===== Material for this exercise =====

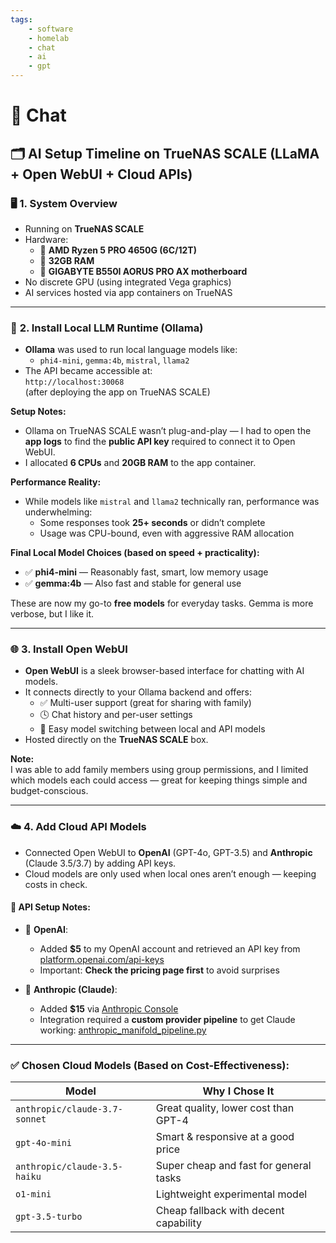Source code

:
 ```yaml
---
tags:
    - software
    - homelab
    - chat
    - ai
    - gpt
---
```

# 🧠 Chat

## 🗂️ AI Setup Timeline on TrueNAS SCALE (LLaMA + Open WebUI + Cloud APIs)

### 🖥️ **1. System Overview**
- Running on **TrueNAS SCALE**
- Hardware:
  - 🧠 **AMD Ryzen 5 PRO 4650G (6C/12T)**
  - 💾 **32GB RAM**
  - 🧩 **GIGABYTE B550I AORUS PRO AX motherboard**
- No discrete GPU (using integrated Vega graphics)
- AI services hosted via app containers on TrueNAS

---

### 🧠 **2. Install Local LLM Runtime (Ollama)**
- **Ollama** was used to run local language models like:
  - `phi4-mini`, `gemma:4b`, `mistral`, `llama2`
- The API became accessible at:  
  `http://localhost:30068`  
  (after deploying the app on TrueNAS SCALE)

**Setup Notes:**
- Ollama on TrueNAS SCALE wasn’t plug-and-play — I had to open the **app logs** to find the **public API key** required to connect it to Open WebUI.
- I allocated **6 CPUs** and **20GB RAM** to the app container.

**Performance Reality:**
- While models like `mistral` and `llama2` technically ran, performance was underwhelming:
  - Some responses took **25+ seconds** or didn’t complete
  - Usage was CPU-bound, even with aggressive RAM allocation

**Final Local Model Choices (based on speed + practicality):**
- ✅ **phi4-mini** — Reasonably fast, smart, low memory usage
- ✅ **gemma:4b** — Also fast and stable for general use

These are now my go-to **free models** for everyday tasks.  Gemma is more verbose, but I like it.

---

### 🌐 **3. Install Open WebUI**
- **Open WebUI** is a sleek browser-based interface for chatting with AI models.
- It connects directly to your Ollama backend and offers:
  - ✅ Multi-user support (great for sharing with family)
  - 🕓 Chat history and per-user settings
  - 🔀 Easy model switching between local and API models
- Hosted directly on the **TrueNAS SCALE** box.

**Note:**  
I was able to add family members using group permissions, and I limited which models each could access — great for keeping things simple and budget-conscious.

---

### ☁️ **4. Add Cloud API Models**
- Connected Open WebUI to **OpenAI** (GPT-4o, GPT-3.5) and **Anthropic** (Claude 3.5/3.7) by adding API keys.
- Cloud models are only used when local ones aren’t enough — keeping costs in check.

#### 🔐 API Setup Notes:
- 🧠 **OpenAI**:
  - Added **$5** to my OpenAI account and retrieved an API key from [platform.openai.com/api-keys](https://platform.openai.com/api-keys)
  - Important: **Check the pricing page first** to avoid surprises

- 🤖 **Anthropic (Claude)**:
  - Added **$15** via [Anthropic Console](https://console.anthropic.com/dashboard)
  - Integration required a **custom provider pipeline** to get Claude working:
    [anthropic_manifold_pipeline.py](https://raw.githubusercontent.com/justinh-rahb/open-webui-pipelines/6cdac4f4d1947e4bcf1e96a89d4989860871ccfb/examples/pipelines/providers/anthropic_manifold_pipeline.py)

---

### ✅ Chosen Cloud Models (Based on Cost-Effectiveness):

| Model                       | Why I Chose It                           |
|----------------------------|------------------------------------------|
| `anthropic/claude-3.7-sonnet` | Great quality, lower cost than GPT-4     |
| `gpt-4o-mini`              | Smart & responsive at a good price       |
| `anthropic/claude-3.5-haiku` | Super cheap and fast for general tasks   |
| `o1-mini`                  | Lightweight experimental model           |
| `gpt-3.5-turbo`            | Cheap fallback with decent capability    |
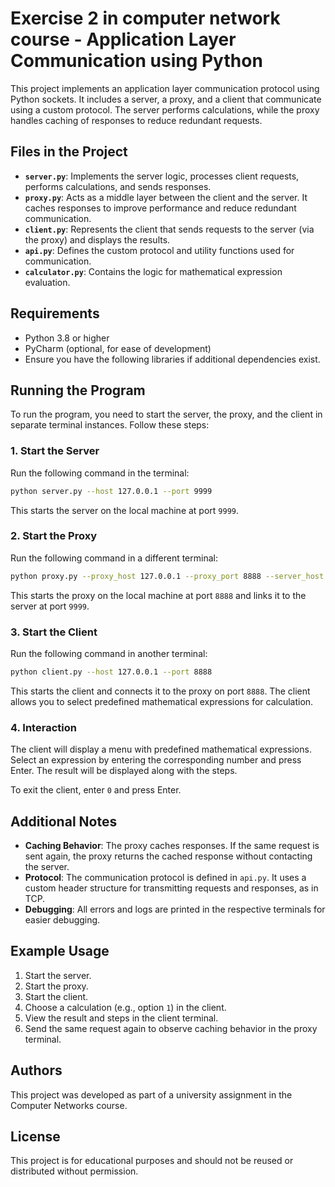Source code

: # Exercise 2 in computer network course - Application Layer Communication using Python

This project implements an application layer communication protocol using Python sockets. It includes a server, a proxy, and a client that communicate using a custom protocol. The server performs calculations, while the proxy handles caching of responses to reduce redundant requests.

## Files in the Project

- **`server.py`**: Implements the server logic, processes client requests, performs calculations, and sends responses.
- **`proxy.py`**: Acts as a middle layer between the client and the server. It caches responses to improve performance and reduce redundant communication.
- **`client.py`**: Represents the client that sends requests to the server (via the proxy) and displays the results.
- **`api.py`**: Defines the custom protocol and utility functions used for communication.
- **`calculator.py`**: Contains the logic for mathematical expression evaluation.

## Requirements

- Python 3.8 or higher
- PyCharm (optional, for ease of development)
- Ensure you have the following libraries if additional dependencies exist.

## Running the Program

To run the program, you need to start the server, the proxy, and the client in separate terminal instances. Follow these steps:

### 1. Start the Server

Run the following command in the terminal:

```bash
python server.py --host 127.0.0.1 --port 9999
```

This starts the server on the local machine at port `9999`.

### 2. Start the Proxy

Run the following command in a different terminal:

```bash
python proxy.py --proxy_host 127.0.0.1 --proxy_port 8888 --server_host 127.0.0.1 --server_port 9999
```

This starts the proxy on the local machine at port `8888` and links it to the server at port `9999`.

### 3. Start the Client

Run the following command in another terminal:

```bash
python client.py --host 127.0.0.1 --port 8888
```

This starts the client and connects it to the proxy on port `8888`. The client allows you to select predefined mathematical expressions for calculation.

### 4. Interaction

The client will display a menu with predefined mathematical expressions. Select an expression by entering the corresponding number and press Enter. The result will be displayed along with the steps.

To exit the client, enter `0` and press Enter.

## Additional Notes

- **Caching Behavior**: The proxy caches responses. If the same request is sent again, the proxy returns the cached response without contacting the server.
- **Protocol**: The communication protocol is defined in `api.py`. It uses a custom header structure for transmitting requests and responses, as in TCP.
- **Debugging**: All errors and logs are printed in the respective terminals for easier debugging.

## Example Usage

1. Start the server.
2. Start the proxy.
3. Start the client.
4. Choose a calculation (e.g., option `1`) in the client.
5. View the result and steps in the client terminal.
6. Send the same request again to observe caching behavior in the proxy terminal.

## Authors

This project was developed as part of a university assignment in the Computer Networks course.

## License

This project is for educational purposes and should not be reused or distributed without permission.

=====

What the task requires: Each line in the data where the string "TrueNAS" occurs should be identified and copied.

Response below:
## 🗂️ AI Setup Timeline on TrueNAS SCALE (LLaMA + Open WebUI + Cloud APIs)
- Running on **TrueNAS SCALE**
- AI services hosted via app containers on TrueNAS
  (after deploying the app on TrueNAS SCALE)
- Ollama on TrueNAS SCALE wasn’t plug-and-play — I had to open the **app logs** to find the **public API key** required to connect it to Open WebUI.
- Hosted directly on the **TrueNAS SCALE** box.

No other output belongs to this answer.